Was ist eigentlich ein Traumjob? Ich bin gerne Erzieherin und möchte genau dort bleiben, wo ich jetzt bin. Aber der Weg dahin, mich an meinem Arbeitsplatz wirklich angekommen zu fühlen, war lang. Es hat insgesamt knapp neun Jahre gedauert.

Struktur gibt Halt, aber Menschen sind Wellen

​An den Abläufen in der Kita lag es nicht. Diese sind bei uns sehr klar strukturiert, was mir extrem hilft. Mit ADHS und als Person im Spektrum geben mir feste Rahmenbedingungen die nötige Sicherheit. Die eigentliche Herausforderung war und ist die Ebene der Erwachsenen.

​Die Kommunikation mit anderen Erwachsenen empfinde ich oft als sehr komplex. Ich sehe Gefühle zu Menschen und den Austausch mit ihnen wie Wellen. Wenn die Wellenlänge passt, fließt es. Aber diese Wellen können auch sehr plötzlich abbrechen. Das zu navigieren, kostet mich viel Energie und war der Hauptgrund, warum ich so lange gebraucht habe, um meinen Platz im Gefüge zu finden.

​Mein Anker: Die Einzelförderung und Sprache

​Um mir ein angenehmeres Arbeiten zu verschaffen, durfte ich meinen Fokus verändern. Dafür danke ich meiner Chefin sehr, die mir den Raum gibt, mich auf diese Weise einzubringen. Ich arbeite heute viel mit einzelnen Kindern oder in Kleingruppen, besonders mit Kindern mit Migrationshintergrund, und konzentriere mich dabei auf die Sprachentwicklung.
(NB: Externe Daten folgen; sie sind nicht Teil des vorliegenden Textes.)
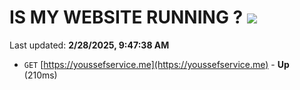 # IS MY WEBSITE RUNNING ? [![](https://img.shields.io/static/v1?label=Sponsor&message=%E2%9D%A4&logo=GitHub&color=%23fe8e86)](https://github.com/sponsors/Youssef-Lehmam)

Last updated: **2/28/2025, 9:47:38 AM**

- `GET` [https://youssefservice.me](https://youssefservice.me) - **Up** (210ms)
​In dieser 1-zu-1-Situation oder Kleingruppe fühle ich mich sicher. Hier kann ich mich ganz auf das Kind und seine Fortschritte einlassen. Das soziale Rauschen der Großgruppe oder die unvorhersehbaren Wellen in der Kommunikation mit vielen Erwachsenen gleichzeitig fallen hier großteils weg bzw. sind vorhersehbarer und einfacher. Diese gezielte Spracharbeit ist mein fachlicher Rückzugsort geworden.

​Ich lerne noch immer, nicht neurotypisch zu sein

Auch nach neun Jahren bin ich noch mitten im Prozess. Ich lerne jeden Tag neu zu akzeptieren, dass ich einfach nicht neurotypisch bin. Das bedeutet, dass mein Arbeitsalltag anders aussieht und sich anders anfühlt als der meiner Kolleginnen und Kollegen.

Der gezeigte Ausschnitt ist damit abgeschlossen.